**What to work on**
Produce a word-for-word copy of the data below.

**Saved data entries**
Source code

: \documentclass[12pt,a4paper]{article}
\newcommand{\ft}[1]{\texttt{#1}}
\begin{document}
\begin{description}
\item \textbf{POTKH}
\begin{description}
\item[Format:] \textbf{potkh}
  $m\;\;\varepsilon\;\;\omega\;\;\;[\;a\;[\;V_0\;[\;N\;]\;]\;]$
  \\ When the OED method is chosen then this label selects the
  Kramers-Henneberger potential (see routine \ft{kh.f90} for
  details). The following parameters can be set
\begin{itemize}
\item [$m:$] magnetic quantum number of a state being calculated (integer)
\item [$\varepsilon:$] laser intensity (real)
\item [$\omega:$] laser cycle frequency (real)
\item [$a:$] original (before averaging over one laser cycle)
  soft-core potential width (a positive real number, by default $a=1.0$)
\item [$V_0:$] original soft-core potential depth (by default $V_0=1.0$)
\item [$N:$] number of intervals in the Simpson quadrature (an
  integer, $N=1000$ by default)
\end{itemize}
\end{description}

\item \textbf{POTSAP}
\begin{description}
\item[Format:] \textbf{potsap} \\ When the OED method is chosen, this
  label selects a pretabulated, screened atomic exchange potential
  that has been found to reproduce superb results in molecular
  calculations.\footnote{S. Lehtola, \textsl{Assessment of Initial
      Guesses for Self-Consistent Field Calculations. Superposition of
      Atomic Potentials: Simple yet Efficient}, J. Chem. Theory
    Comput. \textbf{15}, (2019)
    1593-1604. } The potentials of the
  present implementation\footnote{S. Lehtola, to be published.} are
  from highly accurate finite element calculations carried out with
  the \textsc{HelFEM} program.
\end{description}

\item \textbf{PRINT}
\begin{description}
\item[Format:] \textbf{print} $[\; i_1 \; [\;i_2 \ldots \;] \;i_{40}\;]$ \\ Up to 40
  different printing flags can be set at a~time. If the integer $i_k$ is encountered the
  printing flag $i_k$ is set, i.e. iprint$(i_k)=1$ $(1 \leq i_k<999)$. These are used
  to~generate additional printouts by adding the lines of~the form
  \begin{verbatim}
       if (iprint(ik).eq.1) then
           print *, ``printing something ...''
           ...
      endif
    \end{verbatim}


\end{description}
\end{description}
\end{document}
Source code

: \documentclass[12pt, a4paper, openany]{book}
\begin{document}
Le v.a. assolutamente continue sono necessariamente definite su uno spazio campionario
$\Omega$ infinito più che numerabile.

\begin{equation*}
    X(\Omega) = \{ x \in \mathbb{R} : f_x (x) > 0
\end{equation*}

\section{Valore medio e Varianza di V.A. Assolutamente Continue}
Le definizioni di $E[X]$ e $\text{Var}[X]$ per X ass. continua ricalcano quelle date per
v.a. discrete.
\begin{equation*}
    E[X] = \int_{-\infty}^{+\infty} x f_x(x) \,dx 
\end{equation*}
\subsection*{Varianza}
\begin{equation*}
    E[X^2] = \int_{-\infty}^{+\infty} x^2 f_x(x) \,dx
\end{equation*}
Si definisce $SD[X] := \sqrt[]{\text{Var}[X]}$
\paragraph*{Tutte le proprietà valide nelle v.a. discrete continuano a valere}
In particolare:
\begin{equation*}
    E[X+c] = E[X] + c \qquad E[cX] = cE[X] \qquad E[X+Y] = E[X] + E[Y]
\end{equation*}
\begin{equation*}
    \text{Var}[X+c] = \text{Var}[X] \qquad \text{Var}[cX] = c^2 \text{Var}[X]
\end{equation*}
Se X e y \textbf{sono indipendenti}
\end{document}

**Response area**
Source code

: \documentclass[12pt,a4paper]{article}
\newcommand{\ft}[1]{\texttt{#1}}
\begin{document}
\begin{description}
\item \textbf{POTKH}
\begin{description}
\item[Format:] \textbf{potkh}
  $m\;\;\varepsilon\;\;\omega\;\;\;[\;a\;[\;V_0\;[\;N\;]\;]\;]$
  \\ When the OED method is chosen then this label selects the
  Kramers-Henneberger potential (see routine \ft{kh.f90} for
  details). The following parameters can be set
\begin{itemize}
\item [$m:$] magnetic quantum number of a state being calculated (integer)
\item [$\varepsilon:$] laser intensity (real)
\item [$\omega:$] laser cycle frequency (real)
\item [$a:$] original (before averaging over one laser cycle)
  soft-core potential width (a positive real number, by default $a=1.0$)
\item [$V_0:$] original soft-core potential depth (by default $V_0=1.0$)
\item [$N:$] number of intervals in the Simpson quadrature (an
  integer, $N=1000$ by default)
\end{itemize}
\end{description}

\item \textbf{POTSAP}
\begin{description}
\item[Format:] \textbf{potsap} \\ When the OED method is chosen, this
  label selects a pretabulated, screened atomic exchange potential
  that has been found to reproduce superb results in molecular
  calculations.\footnote{S. Lehtola, \textsl{Assessment of Initial
      Guesses for Self-Consistent Field Calculations. Superposition of
      Atomic Potentials: Simple yet Efficient}, J. Chem. Theory
    Comput. \textbf{15}, (2019)
    1593-1604. } The potentials of the
  present implementation\footnote{S. Lehtola, to be published.} are
  from highly accurate finite element calculations carried out with
  the \textsc{HelFEM} program.
\end{description}

\item \textbf{PRINT}
\begin{description}
\item[Format:] \textbf{print} $[\; i_1 \; [\;i_2 \ldots \;] \;i_{40}\;]$ \\ Up to 40
  different printing flags can be set at a~time. If the integer $i_k$ is encountered the
  printing flag $i_k$ is set, i.e. iprint$(i_k)=1$ $(1 \leq i_k<999)$. These are used
  to~generate additional printouts by adding the lines of~the form
  \begin{verbatim}
       if (iprint(ik).eq.1) then
           print *, ``printing something ...''
           ...
      endif
    \end{verbatim}


\end{description}
\end{description}
\end{document}
Source code

: \documentclass[12pt, a4paper, openany]{book}
\begin{document}
Le v.a. assolutamente continue sono necessariamente definite su uno spazio campionario
$\Omega$ infinito più che numerabile.

\begin{equation*}
    X(\Omega) = \{ x \in \mathbb{R} : f_x (x) > 0
\end{equation*}

\section{Valore medio e Varianza di V.A. Assolutamente Continue}
Le definizioni di $E[X]$ e $\text{Var}[X]$ per X ass. continua ricalcano quelle date per
v.a. discrete.
\begin{equation*}
    E[X] = \int_{-\infty}^{+\infty} x f_x(x) \,dx 
\end{equation*}
\subsection*{Varianza}
\begin{equation*}
    E[X^2] = \int_{-\infty}^{+\infty} x^2 f_x(x) \,dx
\end{equation*}
Si definisce $SD[X] := \sqrt[]{\text{Var}[X]}$
\paragraph*{Tutte le proprietà valide nelle v.a. discrete continuano a valere}
In particolare:
\begin{equation*}
    E[X+c] = E[X] + c \qquad E[cX] = cE[X] \qquad E[X+Y] = E[X] + E[Y]
\end{equation*}
\begin{equation*}
    \text{Var}[X+c] = \text{Var}[X] \qquad \text{Var}[cX] = c^2 \text{Var}[X]
\end{equation*}
Se X e y \textbf{sono indipendenti}
\end{document}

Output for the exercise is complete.